*** Study material Section Begins ***

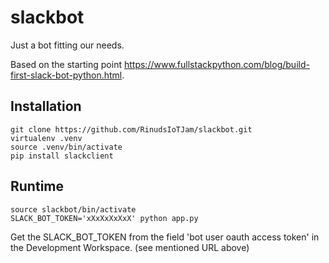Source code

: # slackbot

Just a bot fitting our needs.

Based on the starting point https://www.fullstackpython.com/blog/build-first-slack-bot-python.html.

## Installation

```
git clone https://github.com/RinudsIoTJam/slackbot.git
virtualenv .venv
source .venv/bin/activate
pip install slackclient
```


## Runtime

```
source slackbot/bin/activate
SLACK_BOT_TOKEN='xXxXxXxXxX' python app.py
```

Get the SLACK_BOT_TOKEN from the field 'bot user oauth access token' in the
Development Workspace. (see mentioned URL above)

*** Study material Section Ends ***

§ **Aim of the exercise**
Which of the lines above hold the word "slackbot"? Copy each one.

§ **Solution to this task**
: # slackbot
git clone https://github.com/RinudsIoTJam/slackbot.git
source slackbot/bin/activate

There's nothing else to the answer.